Work to complete
Across the entries below, how many lines include the word "label"? Reply with only the number.

** Opening Given information block **

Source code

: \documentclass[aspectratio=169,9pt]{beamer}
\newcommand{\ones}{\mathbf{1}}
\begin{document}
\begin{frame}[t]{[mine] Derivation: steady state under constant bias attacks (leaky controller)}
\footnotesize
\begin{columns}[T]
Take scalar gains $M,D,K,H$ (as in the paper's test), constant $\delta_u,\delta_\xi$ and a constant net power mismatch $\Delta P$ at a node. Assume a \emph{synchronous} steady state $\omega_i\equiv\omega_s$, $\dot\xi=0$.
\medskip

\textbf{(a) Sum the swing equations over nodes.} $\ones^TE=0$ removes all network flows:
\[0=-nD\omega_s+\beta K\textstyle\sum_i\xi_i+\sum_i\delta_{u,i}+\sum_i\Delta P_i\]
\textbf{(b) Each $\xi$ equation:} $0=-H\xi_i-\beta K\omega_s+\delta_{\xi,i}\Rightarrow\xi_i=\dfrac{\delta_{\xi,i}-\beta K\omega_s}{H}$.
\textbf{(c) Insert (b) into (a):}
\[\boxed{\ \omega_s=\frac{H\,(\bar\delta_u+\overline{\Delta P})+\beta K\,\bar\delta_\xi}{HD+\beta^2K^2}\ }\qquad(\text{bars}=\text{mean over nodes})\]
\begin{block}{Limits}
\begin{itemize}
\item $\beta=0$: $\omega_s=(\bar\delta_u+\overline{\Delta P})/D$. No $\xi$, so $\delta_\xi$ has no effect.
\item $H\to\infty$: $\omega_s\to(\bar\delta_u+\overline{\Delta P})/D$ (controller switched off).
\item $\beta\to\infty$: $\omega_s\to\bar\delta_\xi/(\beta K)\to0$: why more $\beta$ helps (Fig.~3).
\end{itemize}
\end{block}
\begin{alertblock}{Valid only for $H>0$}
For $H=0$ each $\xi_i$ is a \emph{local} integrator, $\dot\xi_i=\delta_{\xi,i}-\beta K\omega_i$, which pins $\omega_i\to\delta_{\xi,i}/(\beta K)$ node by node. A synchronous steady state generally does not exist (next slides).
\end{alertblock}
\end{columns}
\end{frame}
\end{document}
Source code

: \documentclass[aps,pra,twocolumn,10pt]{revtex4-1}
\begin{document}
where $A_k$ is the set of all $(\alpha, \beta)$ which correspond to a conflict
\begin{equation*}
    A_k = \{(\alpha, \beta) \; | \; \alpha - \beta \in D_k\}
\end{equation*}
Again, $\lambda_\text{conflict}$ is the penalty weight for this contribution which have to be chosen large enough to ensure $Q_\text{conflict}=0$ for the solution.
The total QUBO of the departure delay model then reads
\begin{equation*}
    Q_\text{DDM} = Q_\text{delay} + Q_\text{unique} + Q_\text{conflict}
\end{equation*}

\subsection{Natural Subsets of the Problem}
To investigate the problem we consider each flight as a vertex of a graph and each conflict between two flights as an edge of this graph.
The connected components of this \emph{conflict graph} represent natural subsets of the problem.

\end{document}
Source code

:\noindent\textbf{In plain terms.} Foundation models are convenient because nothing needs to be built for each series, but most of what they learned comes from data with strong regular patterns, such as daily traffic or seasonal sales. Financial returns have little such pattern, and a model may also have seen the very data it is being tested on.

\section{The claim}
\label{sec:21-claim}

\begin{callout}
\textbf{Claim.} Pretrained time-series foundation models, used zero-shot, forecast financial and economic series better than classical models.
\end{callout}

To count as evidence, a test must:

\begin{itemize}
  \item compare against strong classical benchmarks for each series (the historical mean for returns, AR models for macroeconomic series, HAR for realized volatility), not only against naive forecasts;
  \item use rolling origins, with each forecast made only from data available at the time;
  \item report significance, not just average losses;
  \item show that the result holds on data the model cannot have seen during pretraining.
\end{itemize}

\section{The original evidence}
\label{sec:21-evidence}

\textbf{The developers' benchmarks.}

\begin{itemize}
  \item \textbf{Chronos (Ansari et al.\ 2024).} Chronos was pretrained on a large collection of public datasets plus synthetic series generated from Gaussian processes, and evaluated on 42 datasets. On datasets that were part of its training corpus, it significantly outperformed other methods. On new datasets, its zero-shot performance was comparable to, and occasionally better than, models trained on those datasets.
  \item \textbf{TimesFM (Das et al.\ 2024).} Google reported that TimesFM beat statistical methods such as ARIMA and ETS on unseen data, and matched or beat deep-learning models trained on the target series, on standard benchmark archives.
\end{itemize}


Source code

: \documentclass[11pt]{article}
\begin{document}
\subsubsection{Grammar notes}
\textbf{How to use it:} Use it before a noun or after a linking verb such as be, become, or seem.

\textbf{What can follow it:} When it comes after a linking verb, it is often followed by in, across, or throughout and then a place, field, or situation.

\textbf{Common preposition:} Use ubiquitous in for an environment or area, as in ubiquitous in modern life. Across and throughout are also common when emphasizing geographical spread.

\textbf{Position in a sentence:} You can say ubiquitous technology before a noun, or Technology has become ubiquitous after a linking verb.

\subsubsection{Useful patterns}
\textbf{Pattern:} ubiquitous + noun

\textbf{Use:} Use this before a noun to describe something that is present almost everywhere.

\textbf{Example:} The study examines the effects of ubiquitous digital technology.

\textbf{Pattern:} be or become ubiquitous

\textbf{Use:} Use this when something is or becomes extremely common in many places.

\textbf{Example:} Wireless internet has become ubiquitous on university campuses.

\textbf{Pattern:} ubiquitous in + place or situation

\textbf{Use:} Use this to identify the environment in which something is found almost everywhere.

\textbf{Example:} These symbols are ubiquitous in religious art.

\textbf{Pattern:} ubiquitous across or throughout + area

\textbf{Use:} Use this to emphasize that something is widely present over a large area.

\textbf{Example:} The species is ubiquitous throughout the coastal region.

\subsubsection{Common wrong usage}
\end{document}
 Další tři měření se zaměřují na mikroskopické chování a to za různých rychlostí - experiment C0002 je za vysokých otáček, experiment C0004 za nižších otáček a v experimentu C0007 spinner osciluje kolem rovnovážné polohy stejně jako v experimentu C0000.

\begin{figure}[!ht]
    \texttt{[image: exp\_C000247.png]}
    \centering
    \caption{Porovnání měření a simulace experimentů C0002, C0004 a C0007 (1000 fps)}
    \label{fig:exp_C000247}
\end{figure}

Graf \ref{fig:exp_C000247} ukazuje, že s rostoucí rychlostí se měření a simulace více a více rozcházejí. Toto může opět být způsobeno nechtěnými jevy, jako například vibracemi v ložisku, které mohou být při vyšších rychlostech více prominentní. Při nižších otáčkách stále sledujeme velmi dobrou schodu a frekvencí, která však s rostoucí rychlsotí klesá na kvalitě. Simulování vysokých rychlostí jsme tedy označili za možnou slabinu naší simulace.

** Closing Given information block **

Response for this exercise
3